Data section ▸
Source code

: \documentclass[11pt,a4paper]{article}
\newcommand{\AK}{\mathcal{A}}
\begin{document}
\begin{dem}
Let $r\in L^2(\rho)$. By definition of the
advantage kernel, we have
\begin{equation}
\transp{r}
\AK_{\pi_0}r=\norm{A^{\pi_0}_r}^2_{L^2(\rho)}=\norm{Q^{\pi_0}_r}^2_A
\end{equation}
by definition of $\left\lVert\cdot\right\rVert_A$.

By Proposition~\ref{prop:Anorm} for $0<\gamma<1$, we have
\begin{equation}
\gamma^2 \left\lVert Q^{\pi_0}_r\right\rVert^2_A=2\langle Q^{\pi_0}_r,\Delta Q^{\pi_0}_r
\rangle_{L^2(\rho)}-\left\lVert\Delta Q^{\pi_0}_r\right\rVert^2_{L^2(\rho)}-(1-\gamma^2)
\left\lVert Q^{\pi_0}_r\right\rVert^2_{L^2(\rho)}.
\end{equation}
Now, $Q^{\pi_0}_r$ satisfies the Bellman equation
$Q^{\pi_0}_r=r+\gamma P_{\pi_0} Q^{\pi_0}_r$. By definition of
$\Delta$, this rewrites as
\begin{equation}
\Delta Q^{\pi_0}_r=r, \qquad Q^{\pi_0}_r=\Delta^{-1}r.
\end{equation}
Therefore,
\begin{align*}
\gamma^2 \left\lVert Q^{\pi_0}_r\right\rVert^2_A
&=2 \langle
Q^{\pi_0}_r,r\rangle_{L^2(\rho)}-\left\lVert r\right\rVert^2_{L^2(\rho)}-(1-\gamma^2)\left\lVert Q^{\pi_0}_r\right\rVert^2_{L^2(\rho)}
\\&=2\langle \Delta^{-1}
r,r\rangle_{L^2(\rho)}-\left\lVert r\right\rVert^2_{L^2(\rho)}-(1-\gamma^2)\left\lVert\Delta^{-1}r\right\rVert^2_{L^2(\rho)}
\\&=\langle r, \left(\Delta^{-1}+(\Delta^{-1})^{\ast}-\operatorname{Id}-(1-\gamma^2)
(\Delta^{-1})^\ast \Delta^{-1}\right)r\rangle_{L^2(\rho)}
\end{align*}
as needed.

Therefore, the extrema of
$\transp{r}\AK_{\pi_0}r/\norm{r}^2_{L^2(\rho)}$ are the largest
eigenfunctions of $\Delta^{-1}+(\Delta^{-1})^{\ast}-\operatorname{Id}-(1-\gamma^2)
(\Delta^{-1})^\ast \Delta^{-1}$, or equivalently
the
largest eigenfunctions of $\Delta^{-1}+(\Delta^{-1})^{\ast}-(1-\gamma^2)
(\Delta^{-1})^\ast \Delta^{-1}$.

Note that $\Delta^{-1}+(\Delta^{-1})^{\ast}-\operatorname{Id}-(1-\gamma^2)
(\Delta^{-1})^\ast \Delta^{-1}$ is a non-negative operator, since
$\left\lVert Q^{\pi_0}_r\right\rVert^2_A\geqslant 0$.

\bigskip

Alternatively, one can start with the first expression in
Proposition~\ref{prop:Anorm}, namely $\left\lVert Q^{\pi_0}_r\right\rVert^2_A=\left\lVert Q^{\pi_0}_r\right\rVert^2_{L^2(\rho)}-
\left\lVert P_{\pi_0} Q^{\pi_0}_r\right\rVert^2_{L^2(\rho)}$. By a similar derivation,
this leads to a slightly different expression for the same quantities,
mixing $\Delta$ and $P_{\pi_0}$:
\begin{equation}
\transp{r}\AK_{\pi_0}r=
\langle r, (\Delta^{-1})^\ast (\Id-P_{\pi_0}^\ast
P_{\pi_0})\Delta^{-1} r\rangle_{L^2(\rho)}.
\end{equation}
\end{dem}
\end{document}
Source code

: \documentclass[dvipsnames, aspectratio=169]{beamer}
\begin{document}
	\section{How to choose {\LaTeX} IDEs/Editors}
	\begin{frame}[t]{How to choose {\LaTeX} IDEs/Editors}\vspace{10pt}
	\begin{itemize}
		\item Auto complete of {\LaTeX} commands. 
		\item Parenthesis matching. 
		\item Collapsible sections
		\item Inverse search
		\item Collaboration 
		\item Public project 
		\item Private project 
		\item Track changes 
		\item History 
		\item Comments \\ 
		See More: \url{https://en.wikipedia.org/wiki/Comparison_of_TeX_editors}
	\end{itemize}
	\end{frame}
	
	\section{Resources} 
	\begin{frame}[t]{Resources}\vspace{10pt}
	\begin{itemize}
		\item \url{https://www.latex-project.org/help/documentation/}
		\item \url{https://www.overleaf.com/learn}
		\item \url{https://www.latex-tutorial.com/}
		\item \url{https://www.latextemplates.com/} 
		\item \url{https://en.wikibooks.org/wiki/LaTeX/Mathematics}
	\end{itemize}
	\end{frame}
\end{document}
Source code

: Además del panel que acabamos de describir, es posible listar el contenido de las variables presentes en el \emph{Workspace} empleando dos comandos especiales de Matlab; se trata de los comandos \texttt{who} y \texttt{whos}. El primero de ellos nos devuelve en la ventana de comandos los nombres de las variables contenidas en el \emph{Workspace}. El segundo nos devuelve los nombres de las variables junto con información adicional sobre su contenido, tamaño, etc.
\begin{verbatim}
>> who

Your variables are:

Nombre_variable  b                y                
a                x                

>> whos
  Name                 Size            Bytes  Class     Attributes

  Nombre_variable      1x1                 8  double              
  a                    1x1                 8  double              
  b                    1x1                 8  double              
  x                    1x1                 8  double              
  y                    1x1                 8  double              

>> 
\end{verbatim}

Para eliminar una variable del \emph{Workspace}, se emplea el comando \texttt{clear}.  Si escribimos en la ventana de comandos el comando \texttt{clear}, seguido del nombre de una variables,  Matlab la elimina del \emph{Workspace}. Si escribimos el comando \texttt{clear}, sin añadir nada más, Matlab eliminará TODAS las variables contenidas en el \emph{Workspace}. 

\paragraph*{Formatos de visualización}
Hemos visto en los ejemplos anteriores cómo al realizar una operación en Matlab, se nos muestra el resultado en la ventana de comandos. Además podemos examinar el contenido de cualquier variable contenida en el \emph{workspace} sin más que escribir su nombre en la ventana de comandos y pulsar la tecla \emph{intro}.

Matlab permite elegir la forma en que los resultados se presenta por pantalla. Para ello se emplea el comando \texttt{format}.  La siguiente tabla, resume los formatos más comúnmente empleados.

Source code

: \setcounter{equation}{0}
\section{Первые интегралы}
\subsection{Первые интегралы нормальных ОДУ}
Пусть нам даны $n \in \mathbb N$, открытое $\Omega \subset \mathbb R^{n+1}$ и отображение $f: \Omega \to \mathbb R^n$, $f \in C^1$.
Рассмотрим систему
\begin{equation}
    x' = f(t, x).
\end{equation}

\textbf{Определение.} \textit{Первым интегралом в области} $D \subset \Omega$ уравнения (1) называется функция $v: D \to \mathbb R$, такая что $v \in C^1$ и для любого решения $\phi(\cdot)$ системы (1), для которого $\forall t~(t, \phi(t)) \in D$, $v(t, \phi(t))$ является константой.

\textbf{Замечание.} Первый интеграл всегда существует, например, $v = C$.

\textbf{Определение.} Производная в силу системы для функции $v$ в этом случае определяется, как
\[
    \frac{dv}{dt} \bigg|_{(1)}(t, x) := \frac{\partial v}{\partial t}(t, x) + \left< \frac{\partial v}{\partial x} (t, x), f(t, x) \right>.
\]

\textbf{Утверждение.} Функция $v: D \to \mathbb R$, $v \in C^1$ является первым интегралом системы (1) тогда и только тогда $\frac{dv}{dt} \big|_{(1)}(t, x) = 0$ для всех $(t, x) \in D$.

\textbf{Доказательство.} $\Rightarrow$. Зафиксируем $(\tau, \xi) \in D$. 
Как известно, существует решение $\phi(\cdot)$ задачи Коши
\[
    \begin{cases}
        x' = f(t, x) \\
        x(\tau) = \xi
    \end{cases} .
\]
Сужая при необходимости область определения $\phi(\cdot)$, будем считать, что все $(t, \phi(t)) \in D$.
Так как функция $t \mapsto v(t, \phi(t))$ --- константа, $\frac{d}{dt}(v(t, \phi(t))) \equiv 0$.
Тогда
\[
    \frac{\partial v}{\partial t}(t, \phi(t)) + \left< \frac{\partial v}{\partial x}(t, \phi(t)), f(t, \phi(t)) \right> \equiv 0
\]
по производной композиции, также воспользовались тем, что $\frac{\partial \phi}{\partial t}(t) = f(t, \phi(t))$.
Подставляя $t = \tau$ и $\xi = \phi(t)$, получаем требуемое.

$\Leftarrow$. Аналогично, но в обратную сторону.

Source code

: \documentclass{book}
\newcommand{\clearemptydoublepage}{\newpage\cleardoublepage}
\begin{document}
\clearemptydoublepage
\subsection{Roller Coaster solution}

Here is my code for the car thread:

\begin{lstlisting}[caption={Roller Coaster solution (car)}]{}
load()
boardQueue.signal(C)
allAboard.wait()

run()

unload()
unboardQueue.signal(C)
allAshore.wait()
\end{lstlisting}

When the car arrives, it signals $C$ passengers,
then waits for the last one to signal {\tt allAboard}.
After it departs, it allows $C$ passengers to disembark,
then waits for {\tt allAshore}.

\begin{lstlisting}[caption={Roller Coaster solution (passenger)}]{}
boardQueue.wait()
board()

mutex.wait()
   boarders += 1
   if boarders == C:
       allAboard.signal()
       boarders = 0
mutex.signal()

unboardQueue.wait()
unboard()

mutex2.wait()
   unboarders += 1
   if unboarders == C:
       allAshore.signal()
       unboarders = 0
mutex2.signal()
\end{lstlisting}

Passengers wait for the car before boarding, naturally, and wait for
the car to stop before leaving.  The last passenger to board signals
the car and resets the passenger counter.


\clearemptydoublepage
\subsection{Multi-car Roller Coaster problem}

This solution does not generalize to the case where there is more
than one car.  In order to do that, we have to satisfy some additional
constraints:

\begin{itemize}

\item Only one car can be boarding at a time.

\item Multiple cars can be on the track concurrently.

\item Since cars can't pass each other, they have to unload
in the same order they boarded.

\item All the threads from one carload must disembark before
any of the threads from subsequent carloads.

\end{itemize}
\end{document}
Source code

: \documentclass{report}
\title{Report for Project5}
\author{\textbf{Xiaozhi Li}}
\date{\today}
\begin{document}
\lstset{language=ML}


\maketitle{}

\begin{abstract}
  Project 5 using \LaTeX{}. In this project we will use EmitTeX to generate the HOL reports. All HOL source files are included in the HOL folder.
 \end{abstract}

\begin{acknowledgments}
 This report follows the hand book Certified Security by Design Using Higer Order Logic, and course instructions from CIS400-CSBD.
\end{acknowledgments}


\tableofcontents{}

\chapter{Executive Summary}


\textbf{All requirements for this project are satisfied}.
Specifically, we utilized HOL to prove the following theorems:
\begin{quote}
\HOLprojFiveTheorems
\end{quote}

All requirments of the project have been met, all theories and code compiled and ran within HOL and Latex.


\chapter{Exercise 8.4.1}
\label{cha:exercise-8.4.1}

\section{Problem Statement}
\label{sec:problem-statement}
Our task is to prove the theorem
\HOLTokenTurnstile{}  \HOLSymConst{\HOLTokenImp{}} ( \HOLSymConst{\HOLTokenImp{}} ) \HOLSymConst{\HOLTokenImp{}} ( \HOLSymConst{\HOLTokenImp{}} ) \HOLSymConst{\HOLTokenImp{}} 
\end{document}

What is being asked ▸
One inclusive range is required: first line of the data through the line containing "Therefore, the extrema of". Set it down exactly and output nothing else.

Answer for the task ▸
Source code

: \documentclass[11pt,a4paper]{article}
\newcommand{\AK}{\mathcal{A}}
\begin{document}
\begin{dem}
Let $r\in L^2(\rho)$. By definition of the
advantage kernel, we have
\begin{equation}
\transp{r}
\AK_{\pi_0}r=\norm{A^{\pi_0}_r}^2_{L^2(\rho)}=\norm{Q^{\pi_0}_r}^2_A
\end{equation}
by definition of $\left\lVert\cdot\right\rVert_A$.

By Proposition~\ref{prop:Anorm} for $0<\gamma<1$, we have
\begin{equation}
\gamma^2 \left\lVert Q^{\pi_0}_r\right\rVert^2_A=2\langle Q^{\pi_0}_r,\Delta Q^{\pi_0}_r
\rangle_{L^2(\rho)}-\left\lVert\Delta Q^{\pi_0}_r\right\rVert^2_{L^2(\rho)}-(1-\gamma^2)
\left\lVert Q^{\pi_0}_r\right\rVert^2_{L^2(\rho)}.
\end{equation}
Now, $Q^{\pi_0}_r$ satisfies the Bellman equation
$Q^{\pi_0}_r=r+\gamma P_{\pi_0} Q^{\pi_0}_r$. By definition of
$\Delta$, this rewrites as
\begin{equation}
\Delta Q^{\pi_0}_r=r, \qquad Q^{\pi_0}_r=\Delta^{-1}r.
\end{equation}
Therefore,
\begin{align*}
\gamma^2 \left\lVert Q^{\pi_0}_r\right\rVert^2_A
&=2 \langle
Q^{\pi_0}_r,r\rangle_{L^2(\rho)}-\left\lVert r\right\rVert^2_{L^2(\rho)}-(1-\gamma^2)\left\lVert Q^{\pi_0}_r\right\rVert^2_{L^2(\rho)}
\\&=2\langle \Delta^{-1}
r,r\rangle_{L^2(\rho)}-\left\lVert r\right\rVert^2_{L^2(\rho)}-(1-\gamma^2)\left\lVert\Delta^{-1}r\right\rVert^2_{L^2(\rho)}
\\&=\langle r, \left(\Delta^{-1}+(\Delta^{-1})^{\ast}-\operatorname{Id}-(1-\gamma^2)
(\Delta^{-1})^\ast \Delta^{-1}\right)r\rangle_{L^2(\rho)}
\end{align*}
as needed.

Therefore, the extrema of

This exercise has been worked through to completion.